João 2:1-10 A transformação da água em vinho
Jesus e seus discípulos foram convidados para uma festa de casamento e aceitaram o convite (João 2.1-2). Cristo não era alienado. Ele participava dos eventos sociais, procurando estar sempre com o povo. De outro modo, como poderia cumprir sua missão? Precisava estar perto das pessoas para abençoá-las e salvá-las. Os cristãos, da mesma forma, não podem constituir um grupo isolado. É necessário, contudo, que o cristão, onde estiver, dê um bom testemunho, sendo sal e luz (Mt.5.13-14), agindo em benefício do próximo.

O vinho acabou
A certa altura das bodas, acabou-se o vinho (2.3). Era comum que as festas de casamento durassem sete dias, mas, sem vinho, isso não seria possível. Fim do vinho significava fim da festa. Estava, portanto, estabelecida uma situação de vergonha e desgosto, podendo marcar, de forma negativa, o início da vida conjugal. Maria, mãe de Jesus, também estava presente e percebeu que o vinho tinha acabado (2.3). Não tendo poder para resolver a situação, ela foi falar com seu filho. Afinal, ele já sabia do fato e estava esperando o melhor momento para agir. A presença de Jesus não evita que determinados problemas ocorram. Aliás, eles podem ser necessários e úteis, desde que sejam bem conduzidos e devidamente solucionados.

A necessidade sempre virá
Uma necessidade torna-se oportunidade para o milagre. Não queremos problemas, mas Deus permite que tenhamos alguns para que também possamos ter experiências sobrenaturais. Maria sabia que Jesus ia tomar alguma providência e deu, então, uma sábia orientação aos servos da casa: “Fazei tudo o que ele vos disser” (João 2.5). Se temos algo a aprender com as palavras de Maria é no sentido de voltarmos nossa atenção para Cristo, procurando realizar, não apenas parte, mas tudo o que ele nos mandar. É preciso que, por algum tempo, sintamos a necessidade, a fim de que a bênção seja desejada e valorizada. Se Jesus quisesse, poderia dizer uma palavra e o vinho jorraria de todos os vasos e copos, mas ele deseja a participação dos servos na realização do milagre. Em muitos episódios dos evangelhos aconteceu assim: as pessoas esperavam uma bênção e recebiam uma ordem. É preciso obedecer para ser abençoado, e não o contrário. Deus quer a participação humana em suas obras.

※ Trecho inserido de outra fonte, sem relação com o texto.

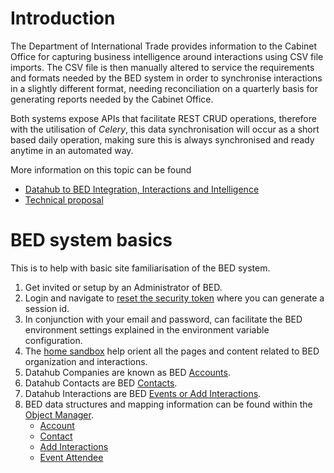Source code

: # Introduction

The Department of International Trade provides information to the Cabinet Office for capturing business intelligence around interactions using CSV file imports.  The CSV file is then manually altered to service the requirements and formats needed by the BED system in order to synchronise interactions in a slightly different format, needing reconciliation on a quarterly basis for generating reports needed by the Cabinet Office. 

Both systems expose APIs that facilitate REST CRUD operations, therefore with the utilisation of *Celery*, this data synchronisation will occur as a short based daily operation, making sure this is always synchronised and ready anytime in an automated way.  

More information on this topic can be found 

- [Datahub to BED Integration, Interactions and Intelligence](https://uktrade.atlassian.net/wiki/spaces/CDS/pages/2279867249/Data+Hub+to+BED+Integration+Interactions+and+Intelligence)
- [Technical proposal](https://uktrade.atlassian.net/wiki/spaces/CDS/pages/2376171795/BED+Technical+Proposal)

# BED system basics

This is to help with basic site familiarisation of the BED system. 

1. Get invited or setup by an Administrator of BED.
2. Login and navigate to [reset the security token](https://loginhub--november.lightning.force.com/lightning/settings/personal/ResetApiToken/home) where you can generate a session id.
3. In conjunction with your email and password, can facilitate the BED environment settings explained in the environment variable configuration.
4. The [home sandbox](https://loginhub--november.lightning.force.com/lightning/page/home) help orient all the pages and content related to BED organization and interactions.
5. Datahub Companies are known as BED [Accounts](https://loginhub--november.lightning.force.com/lightning/o/Account/list?filterName=Recent).
6. Datahub Contacts are BED [Contacts](https://loginhub--november.lightning.force.com/lightning/o/Contact/list?filterName=Recent).
7. Datahub Interactions are BED [Events or Add Interactions](https://loginhub--november.lightning.force.com/lightning/o/Event__c/list?filterName=Recent).
8. BED data structures and mapping information can be found within the [Object Manager](https://loginhub--november.lightning.force.com/lightning/setup/ObjectManager/home).
   - [Account](https://loginhub--november.lightning.force.com/lightning/setup/ObjectManager/AccountBrand/Details/view)
   - [Contact](https://loginhub--november.lightning.force.com/lightning/setup/ObjectManager/Contact/Details/view)
   - [Add Interactions](https://loginhub--november.lightning.force.com/lightning/setup/ObjectManager/01I58000001EcAY/Details/view)
   - [Event Attendee](https://loginhub--november.lightning.force.com/lightning/setup/ObjectManager/01I58000001EcAX/Details/view)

Os servos tinham muito trabalho a fazer, mas isso lhes daria a chance de serem participantes e testemunhas do milagre. Os convidados estavam em posição mais cômoda. Ficavam apenas se divertindo, enquanto esperavam o garçom passar. Qual é a nossa postura no reino de Deus. Agimos como convidados ou como servos? Queremos apenas beber o vinho do milagre ou trabalhar na sua produção? Aquele que tem a iniciativa de servir, também tem oportunidades singulares. Jesus mandou que os serventes enchessem de água seis talhas de pedra (2.7). Em cada uma delas cabia entre dois e três almudes, ou seja, entre 72 e 108 litros. Era muita água para ser carregada. O Senhor nos manda fazer coisas difíceis, mas, se fizermos, ficaremos satisfeitos com o resultado. Aquele ato de obediência exigia esforço. Jesus abençoa os que trabalham, mas os preguiçosos continuam passando necessidade. • As talhas foram cheias até a borda (2.7). A obediência foi imediata e completa. Quanto mais água, mais vinho. Não podemos fazer apenas o mínimo, a não ser que queiramos uma bênção pequena. Não podemos ser “econômicos” na oração, no jejum, na leitura bíblica e no serviço ao Senhor. Precisamos fazer mais, fazer muito e fazer bem feito.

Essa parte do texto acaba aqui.